Naomi Shihab Nye, one of our most prolific and engaged writers and gatherers of poetry and prose for readers of all ages, is a Palestinian-American. Out of that heritage she has been able to bring us a perspective on the Arab world that is both anguished and artful. In 19 Varieties of Gazelle: Poems of the Middle East (Greenwillow Books, HarperCollins, $6.99, 160pp.), she has gathered new and previously published poems which evoke both the sensual and familial joy and sadness which coexist in one of the world’s most troubled regions.

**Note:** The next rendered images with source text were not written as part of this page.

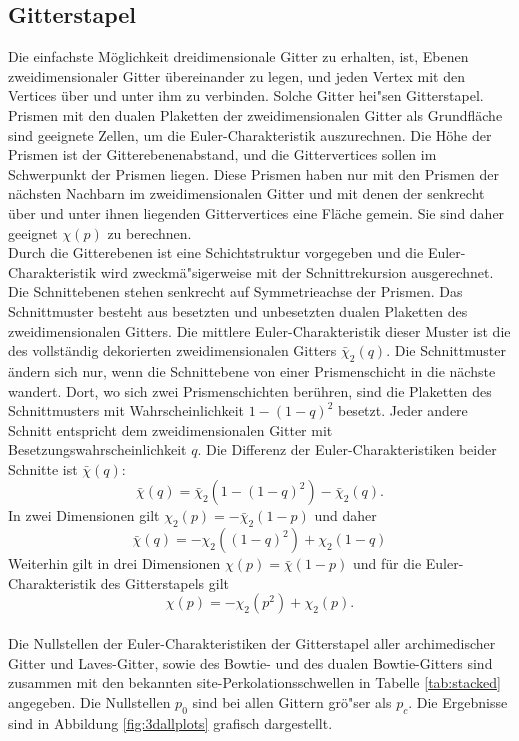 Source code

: \subsection{Gitterstapel}
Die einfachste M\"oglichkeit dreidimensionale Gitter zu erhalten, ist, Ebenen zweidimensionaler Gitter \"ubereinander zu legen, und jeden Vertex mit den Vertices \"uber und unter ihm zu verbinden. Solche Gitter hei"sen Gitterstapel.\\
Prismen mit den dualen Plaketten der zweidimensionalen Gitter als Grundfl\"ache sind geeignete Zellen, um die Euler-Charakteristik auszurechnen. Die H\"ohe der Prismen ist der Gitterebenenabstand, und die Gittervertices sollen im Schwerpunkt der Prismen liegen. Diese Prismen haben nur mit den Prismen der n\"achsten Nachbarn im zweidimensionalen Gitter und mit denen der senkrecht \"uber und unter ihnen liegenden Gittervertices eine Fl\"ache gemein. Sie sind daher geeignet $\chi(p)$ zu berechnen. \\
Durch die Gitterebenen ist eine Schichtstruktur vorgegeben und die Euler-Charakteristik wird zweckm\"a"sigerweise mit der Schnittrekursion ausgerechnet. Die Schnittebenen stehen senkrecht auf Symmetrieachse der Prismen. Das Schnittmuster besteht aus besetzten und unbesetzten dualen Plaketten des zweidimensionalen Gitters. Die mittlere Euler-Charakteristik dieser Muster ist die des vollst\"andig dekorierten zweidimensionalen Gitters $\bar{\chi}_{2}(q)$. Die Schnittmuster \"andern sich nur, wenn die Schnittebene von einer Prismenschicht in die n\"achste wandert. Dort, wo sich zwei Prismenschichten ber\"uhren, sind die Plaketten des Schnittmusters mit Wahrscheinlichkeit $1-(1-q)^2$ besetzt. Jeder andere Schnitt entspricht dem zweidimensionalen Gitter mit Besetzungswahrscheinlichkeit $q$. Die Differenz der Euler-Charakteristiken beider Schnitte ist $\bar{\chi}(q)$:
\begin{equation}
  \bar{\chi}(q)=\bar{\chi}_{2}(1-(1-q)^2)-\bar{\chi}_{2}(q).
\end{equation}
In zwei Dimensionen gilt $\chi_2(p)=-\bar{\chi}_2(1-p)$ und daher
\begin{equation}
  \bar{\chi}(q)=-\chi_{2}((1-q)^2)+\chi_{2}(1-q)
\end{equation}
Weiterhin gilt in drei Dimensionen $\chi(p)=\bar{\chi}(1-p)$ und f\"ur die Euler-Charakteristik des Gitterstapels gilt
\begin{equation}
  \chi(p)=-\chi_{2}(p^2)+\chi_{2}(p).
\end{equation} \\
Die Nullstellen der Euler-Charakteristiken der Gitterstapel aller archimedischer Gitter und Laves-Gitter, sowie des Bowtie- und des dualen Bowtie-Gitters sind zusammen mit den bekannten site-Perkolationsschwellen in Tabelle \ref{tab:stacked} angegeben. Die Nullstellen $p_0$ sind bei allen Gittern gr\"o"ser als $p_c$. Die Ergebnisse sind in Abbildung \ref{fig:3dallplots} grafisch dargestellt. 
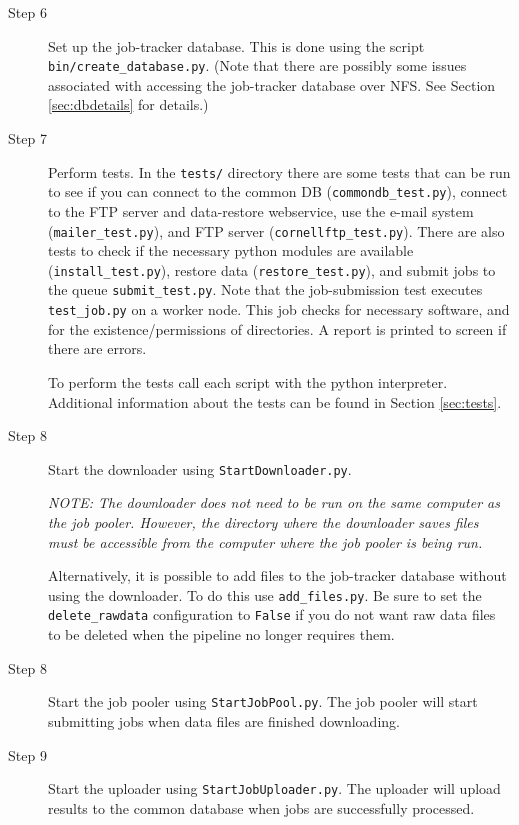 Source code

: \documentclass[12pt]{article}
\begin{document}
\begin{description}
    \item[Step 6] Set up the job-tracker database. This is done using the script \texttt{bin/create\_database.py}. (Note that there are possibly some issues associated with accessing the job-tracker database over NFS. See Section \ref{sec:dbdetails} for details.)

    \item[Step 7] Perform tests. In the \texttt{tests/} directory there are some tests that can be run to see if you can connect to the common DB (\texttt{commondb\_test.py}), connect to the FTP server and data-restore webservice, use the e-mail system (\texttt{mailer\_test.py}), and FTP server (\texttt{cornellftp\_test.py}). There are also tests to check if the necessary python modules are available (\texttt{install\_test.py}), restore data (\texttt{restore\_test.py}), and submit jobs to the queue \texttt{submit\_test.py}. Note that the job-submission test executes \texttt{test\_job.py} on a worker node. This job checks for necessary software, and for the existence/permissions of directories. A report is printed to screen if there are errors. 
    
    To perform the tests call each script with the python interpreter. Additional information about the tests can be found in Section \ref{sec:tests}.

    \item[Step 8] Start the downloader using \texttt{StartDownloader.py}.
        
        \smallskip
        
        \textit{NOTE: The downloader does not need to be run on the same computer as the job pooler. However, the directory where the downloader saves files must be accessible from the computer where the job pooler is being run.}
        
        \smallskip
        
        Alternatively, it is possible to add files to the job-tracker database without using the downloader. To do this use \texttt{add\_files.py}. Be sure to set the \texttt{delete\_rawdata} configuration to \texttt{False} if you do not want raw data files to be deleted when the pipeline no longer requires them. 

    \item[Step 8] Start the job pooler using \texttt{StartJobPool.py}. The job pooler will start submitting jobs when data files are finished downloading. 

    \item[Step 9] Start the uploader using \texttt{StartJobUploader.py}. The uploader will upload results to the common database when jobs are successfully processed.
\end{description}
\end{document}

The book opens with a poem which is an account of a bus trip through Oklahoma on that fateful September 11th. She is seated beside a man released from prison that day who may be the only person in the country unaware of the tragedy which will sear that date in all our minds forever. It is a fitting beginning for the book because 9/11 provided most Americans with an excuse to demonize a culture about which they already harbored deep misunderstandings. It establishes the author’s
mission which she imagines her long dead 106 year old grandmother to be
channeling to her:”Say this is not who we are.”

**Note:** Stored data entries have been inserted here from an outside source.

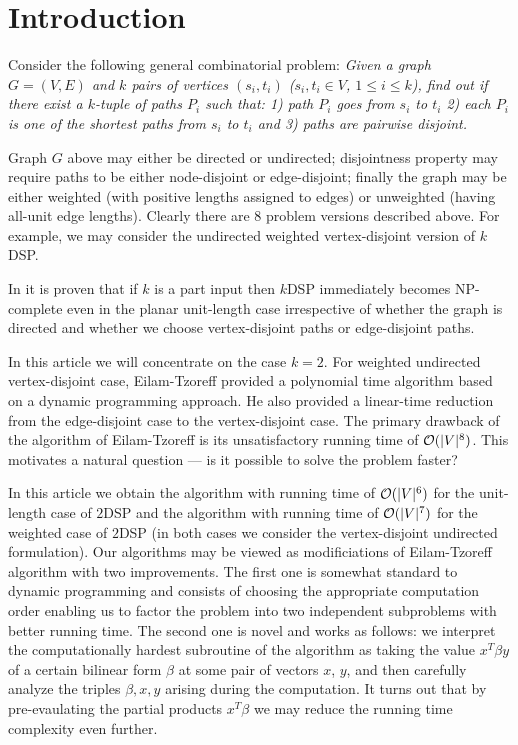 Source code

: \section{Introduction}

Consider the following general combinatorial problem: \emph{Given a graph $G = (V, E)$ and $k$ pairs of vertices $(s_i, t_i)$ ($s_i, t_i \in V$, $1 \leq i \leq k$), find out if there exist a $k$-tuple of paths $P_i$ such that: 1) path $P_i$ goes from $s_i$ to $t_i$ 2) each $P_i$ is one of the shortest paths from $s_i$ to $t_i$ and 3) paths are pairwise disjoint.}

Graph $G$ above may either be directed or undirected; disjointness property may require paths to be either node-disjoint or edge-disjoint; finally the graph may be either weighted (with positive lengths assigned to edges) or unweighted (having all-unit edge lengths). Clearly there are 8 problem versions described above. For example, we may consider the undirected weighted vertex-disjoint version of $k$DSP.

In \cite{ET} it is proven that if $k$ is a part input then $k$DSP immediately becomes NP-complete even in the planar unit-length case irrespective of whether the graph is directed and whether we choose vertex-disjoint paths or edge-disjoint paths. 

In this article we will concentrate on the case $k=2$. For weighted undirected vertex-disjoint case, Eilam-Tzoreff provided a polynomial time algorithm based on a dynamic programming approach. He also provided a linear-time reduction from the edge-disjoint case to the vertex-disjoint case. The primary drawback of the algorithm of Eilam-Tzoreff is its unsatisfactory running time of $\mathcal{O}(|V|^8)$. This motivates a natural question --- is it possible to solve the problem faster?

In this article we obtain the algorithm with running time of $\mathcal{O}(|V|^6)$ for the unit-length case of $2$DSP and the algorithm with running time of $\mathcal{O}(|V|^7)$ for the weighted case of $2$DSP (in both cases we consider the vertex-disjoint undirected formulation). Our algorithms may be viewed as modificiations of Eilam-Tzoreff algorithm with two improvements. The first one is somewhat standard to dynamic programming and consists of choosing the appropriate computation order enabling us to factor the problem into two independent subproblems with better running time. The second one is novel and works as follows: we interpret the computationally hardest subroutine of the algorithm as taking the value $x^T\beta y$ of a certain bilinear form $\beta$ at some pair of vectors $x$, $y$, and then carefully analyze the triples $\beta, x, y$ arising during the computation. It turns out that by pre-evaulating the partial products $x^T \beta$ we may reduce the running time complexity even further.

Although war and loss always lurk in the background, downstage Ms. Nye’s world is a cornucopia of figs, almonds, olives, lentils, eggplants. It is inhabited by loving, large
families which include Uncle Mohammed, who has chosen the life of a hermit,
perhaps to flee the relentless and seemingly intractable horrors of every day Palestinian life. “Laughter lived here/jingling its pocket of thin coins/and now it is hiding.” There is anger and deep sadness in these poems, but it never turns to the kind of bitterness that would diminish the author’s own humanity. Her message is delivered in the voice of a poet, not a propagandist, with an elegance of language and metaphor that is aesthetically uncompromising.

In her final take on the contested landscape of her ancestors, she asks the ultimate question: “Are people the only holy land?”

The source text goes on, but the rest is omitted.